Tokyo (AFP) - A Japanese minister resigned on Monday following allegations over his ties to the Unification Church, which is under renewed scrutiny after the assassination of former prime minister Shinzo Abe.
Daishiro Yamagiwa, minister for economic revitalisation, said he did not want the allegations to "affect the parliamentary debate", without naming the church.
Last week Prime Minister Fumio Kishida ordered a government probe into the group, which has been in the spotlight because the man accused of killing Abe in July was reportedly motivated by resentment against it.
The sect's Japan chapter has been accused of pressuring adherents to make hefty donations and blamed for child neglect among members.
The church, officially known as the Family Federation for World Peace and Unification, has denied wrongdoing, but a parade of former members have gone public with criticism of its practices.

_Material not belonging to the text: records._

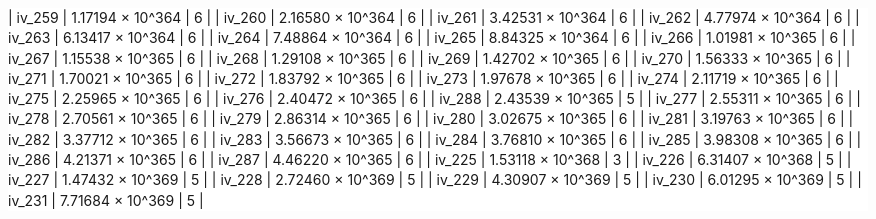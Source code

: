 | iv_259 | 1.17194 × 10^364 | 6 |
| iv_260 | 2.16580 × 10^364 | 6 |
| iv_261 | 3.42531 × 10^364 | 6 |
| iv_262 | 4.77974 × 10^364 | 6 |
| iv_263 | 6.13417 × 10^364 | 6 |
| iv_264 | 7.48864 × 10^364 | 6 |
| iv_265 | 8.84325 × 10^364 | 6 |
| iv_266 | 1.01981 × 10^365 | 6 |
| iv_267 | 1.15538 × 10^365 | 6 |
| iv_268 | 1.29108 × 10^365 | 6 |
| iv_269 | 1.42702 × 10^365 | 6 |
| iv_270 | 1.56333 × 10^365 | 6 |
| iv_271 | 1.70021 × 10^365 | 6 |
| iv_272 | 1.83792 × 10^365 | 6 |
| iv_273 | 1.97678 × 10^365 | 6 |
| iv_274 | 2.11719 × 10^365 | 6 |
| iv_275 | 2.25965 × 10^365 | 6 |
| iv_276 | 2.40472 × 10^365 | 6 |
| iv_288 | 2.43539 × 10^365 | 5 |
| iv_277 | 2.55311 × 10^365 | 6 |
| iv_278 | 2.70561 × 10^365 | 6 |
| iv_279 | 2.86314 × 10^365 | 6 |
| iv_280 | 3.02675 × 10^365 | 6 |
| iv_281 | 3.19763 × 10^365 | 6 |
| iv_282 | 3.37712 × 10^365 | 6 |
| iv_283 | 3.56673 × 10^365 | 6 |
| iv_284 | 3.76810 × 10^365 | 6 |
| iv_285 | 3.98308 × 10^365 | 6 |
| iv_286 | 4.21371 × 10^365 | 6 |
| iv_287 | 4.46220 × 10^365 | 6 |
| iv_225 | 1.53118 × 10^368 | 3 |
| iv_226 | 6.31407 × 10^368 | 5 |
| iv_227 | 1.47432 × 10^369 | 5 |
| iv_228 | 2.72460 × 10^369 | 5 |
| iv_229 | 4.30907 × 10^369 | 5 |
| iv_230 | 6.01295 × 10^369 | 5 |
| iv_231 | 7.71684 × 10^369 | 5 |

Members of the church are sometimes referred to as "Moonies" after Korean founder Sun Myung Moon, who died in 2012.
Yamagiwa has been under fire in parliament following local media reports about his alleged ties to the group -- partly because he appeared in a group photo in 2019 with Hak Ja Han, the wife of founder Moon.

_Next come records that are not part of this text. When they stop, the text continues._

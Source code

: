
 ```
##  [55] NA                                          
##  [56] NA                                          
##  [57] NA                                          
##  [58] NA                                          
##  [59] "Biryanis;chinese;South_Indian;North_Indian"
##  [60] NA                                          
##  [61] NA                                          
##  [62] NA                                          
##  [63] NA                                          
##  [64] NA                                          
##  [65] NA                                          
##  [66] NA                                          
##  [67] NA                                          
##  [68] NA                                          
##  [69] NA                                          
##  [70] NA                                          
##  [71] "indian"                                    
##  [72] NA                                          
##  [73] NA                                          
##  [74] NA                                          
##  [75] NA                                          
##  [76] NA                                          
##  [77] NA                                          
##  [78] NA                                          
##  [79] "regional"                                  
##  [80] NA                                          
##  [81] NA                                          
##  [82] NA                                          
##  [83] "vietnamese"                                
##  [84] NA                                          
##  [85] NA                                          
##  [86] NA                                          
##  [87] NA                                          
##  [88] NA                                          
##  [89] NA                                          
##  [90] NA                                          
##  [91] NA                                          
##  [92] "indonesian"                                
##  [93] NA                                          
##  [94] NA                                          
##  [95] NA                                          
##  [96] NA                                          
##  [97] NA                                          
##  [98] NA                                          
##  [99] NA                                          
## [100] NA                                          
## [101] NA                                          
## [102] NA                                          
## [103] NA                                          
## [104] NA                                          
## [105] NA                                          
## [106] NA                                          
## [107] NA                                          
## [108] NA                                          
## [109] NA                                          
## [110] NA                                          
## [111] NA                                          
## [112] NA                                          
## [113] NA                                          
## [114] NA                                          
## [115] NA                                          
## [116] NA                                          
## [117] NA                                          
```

The politician had confirmed it was him in the image, but said in parliament on Monday that his memory about "the photo with her...is unclear".
He has also previously said he joined an event organised by the church in 2018.
The politician said Monday he planned to stay on as a lawmaker.
"I deeply regret that my attendance at several meetings of the organisation has resulted in giving credit to the said organisation," he said.
"After this was pointed out to me by an outside party, I had to follow up with explanations.As a result, it caused trouble for the government."
Kishida said Monday he accepted Yamagiwa's resignation and would announce a replacement on Tuesday.
The government's approval ratings have plummeted to 38 percent, according to the latest poll by public broadcaster NHK, after revelations about the church's links with top politicians.
The investigation could lead to a dissolution order, which would see the church lose its status as a tax-exempt religious organisation, though it could still continue to operate.
Only two religious groups in Japan have ever received such an order, reports said, one of which was the Aum Shinrikyo cult that carried out the 1995 sarin attack on the Tokyo metro.
The other is a group that defrauded members.